__WORK ITEM__.
Starting at the line with "methods, or that", set down each line of the entries below through the last one, exactly as it stands.

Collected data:
== Segment start ==

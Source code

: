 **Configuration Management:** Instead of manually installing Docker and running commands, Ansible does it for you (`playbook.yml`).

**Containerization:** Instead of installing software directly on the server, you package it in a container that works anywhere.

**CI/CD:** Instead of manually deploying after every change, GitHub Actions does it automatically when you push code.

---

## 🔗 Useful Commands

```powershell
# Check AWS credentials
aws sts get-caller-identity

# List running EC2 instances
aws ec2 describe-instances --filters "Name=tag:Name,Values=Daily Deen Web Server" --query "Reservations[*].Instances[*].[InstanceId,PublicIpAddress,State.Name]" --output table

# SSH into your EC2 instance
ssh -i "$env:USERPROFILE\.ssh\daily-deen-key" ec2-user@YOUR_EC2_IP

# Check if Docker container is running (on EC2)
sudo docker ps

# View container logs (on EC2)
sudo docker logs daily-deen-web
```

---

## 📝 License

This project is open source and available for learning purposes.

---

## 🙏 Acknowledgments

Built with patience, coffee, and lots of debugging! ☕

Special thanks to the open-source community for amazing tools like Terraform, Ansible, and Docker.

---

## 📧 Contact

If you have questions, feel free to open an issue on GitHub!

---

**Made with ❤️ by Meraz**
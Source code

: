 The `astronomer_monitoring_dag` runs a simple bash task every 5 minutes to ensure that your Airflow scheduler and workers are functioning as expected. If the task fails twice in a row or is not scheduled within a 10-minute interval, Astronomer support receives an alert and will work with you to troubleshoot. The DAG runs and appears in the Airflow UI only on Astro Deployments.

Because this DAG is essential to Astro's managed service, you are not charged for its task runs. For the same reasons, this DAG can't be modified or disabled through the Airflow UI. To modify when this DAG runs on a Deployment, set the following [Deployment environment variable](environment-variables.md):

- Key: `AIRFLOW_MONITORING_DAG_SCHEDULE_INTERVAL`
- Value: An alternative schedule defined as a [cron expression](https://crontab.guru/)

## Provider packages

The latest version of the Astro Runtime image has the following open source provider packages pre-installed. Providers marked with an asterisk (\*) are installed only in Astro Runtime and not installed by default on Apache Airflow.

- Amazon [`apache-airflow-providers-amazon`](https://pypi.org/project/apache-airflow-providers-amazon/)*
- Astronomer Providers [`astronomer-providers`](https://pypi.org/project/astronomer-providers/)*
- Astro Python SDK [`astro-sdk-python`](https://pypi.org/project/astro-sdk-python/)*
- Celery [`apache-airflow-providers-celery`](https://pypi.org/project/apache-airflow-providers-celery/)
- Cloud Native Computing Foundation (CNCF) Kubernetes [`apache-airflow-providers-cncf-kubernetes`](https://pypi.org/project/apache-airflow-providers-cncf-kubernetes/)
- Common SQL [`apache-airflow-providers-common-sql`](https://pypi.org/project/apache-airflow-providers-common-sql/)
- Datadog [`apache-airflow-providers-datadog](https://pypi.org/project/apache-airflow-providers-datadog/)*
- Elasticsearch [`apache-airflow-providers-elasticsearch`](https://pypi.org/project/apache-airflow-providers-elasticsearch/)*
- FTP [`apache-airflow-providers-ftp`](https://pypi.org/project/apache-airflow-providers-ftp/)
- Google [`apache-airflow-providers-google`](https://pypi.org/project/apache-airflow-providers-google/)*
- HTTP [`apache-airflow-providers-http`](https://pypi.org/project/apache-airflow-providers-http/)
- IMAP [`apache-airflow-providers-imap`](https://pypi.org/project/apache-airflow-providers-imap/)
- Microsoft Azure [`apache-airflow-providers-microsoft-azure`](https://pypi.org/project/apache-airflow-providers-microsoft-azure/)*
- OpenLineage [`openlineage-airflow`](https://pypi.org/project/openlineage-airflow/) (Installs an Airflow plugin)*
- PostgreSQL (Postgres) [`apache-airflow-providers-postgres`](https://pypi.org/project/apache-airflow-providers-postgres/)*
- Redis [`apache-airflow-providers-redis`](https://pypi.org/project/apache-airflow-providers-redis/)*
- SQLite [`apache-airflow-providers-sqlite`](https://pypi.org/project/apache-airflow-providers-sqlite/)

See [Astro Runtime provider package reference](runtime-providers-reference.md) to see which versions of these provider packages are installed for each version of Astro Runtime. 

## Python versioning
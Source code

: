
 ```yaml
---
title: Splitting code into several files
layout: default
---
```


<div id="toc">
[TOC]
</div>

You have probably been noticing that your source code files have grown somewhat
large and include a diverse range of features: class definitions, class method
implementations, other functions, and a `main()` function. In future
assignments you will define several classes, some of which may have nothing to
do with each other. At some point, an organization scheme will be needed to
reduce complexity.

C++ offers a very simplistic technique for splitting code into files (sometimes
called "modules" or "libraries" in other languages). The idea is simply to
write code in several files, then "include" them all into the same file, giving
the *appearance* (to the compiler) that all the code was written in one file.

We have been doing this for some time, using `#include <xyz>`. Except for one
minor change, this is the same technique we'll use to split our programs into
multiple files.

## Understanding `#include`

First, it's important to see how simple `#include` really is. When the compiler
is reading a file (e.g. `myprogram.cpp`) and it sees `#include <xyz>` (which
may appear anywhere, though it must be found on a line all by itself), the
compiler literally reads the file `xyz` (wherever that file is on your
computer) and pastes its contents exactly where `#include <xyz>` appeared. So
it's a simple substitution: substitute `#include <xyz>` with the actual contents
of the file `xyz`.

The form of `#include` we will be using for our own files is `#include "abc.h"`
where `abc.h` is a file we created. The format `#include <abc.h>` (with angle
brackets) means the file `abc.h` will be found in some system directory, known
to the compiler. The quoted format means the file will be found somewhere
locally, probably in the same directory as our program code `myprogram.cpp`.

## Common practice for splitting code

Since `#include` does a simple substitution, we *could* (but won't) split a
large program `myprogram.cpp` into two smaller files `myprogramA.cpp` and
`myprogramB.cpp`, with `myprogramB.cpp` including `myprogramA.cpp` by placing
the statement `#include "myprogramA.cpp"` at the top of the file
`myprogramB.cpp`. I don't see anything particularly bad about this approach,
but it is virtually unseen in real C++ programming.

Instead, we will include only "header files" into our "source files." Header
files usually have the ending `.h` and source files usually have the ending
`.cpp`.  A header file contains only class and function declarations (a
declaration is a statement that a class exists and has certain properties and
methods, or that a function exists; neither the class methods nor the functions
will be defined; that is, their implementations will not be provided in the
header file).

== Segment end ==

__WRITTEN RESPONSE__.
methods, or that a function exists; neither the class methods nor the functions
will be defined; that is, their implementations will not be provided in the
header file).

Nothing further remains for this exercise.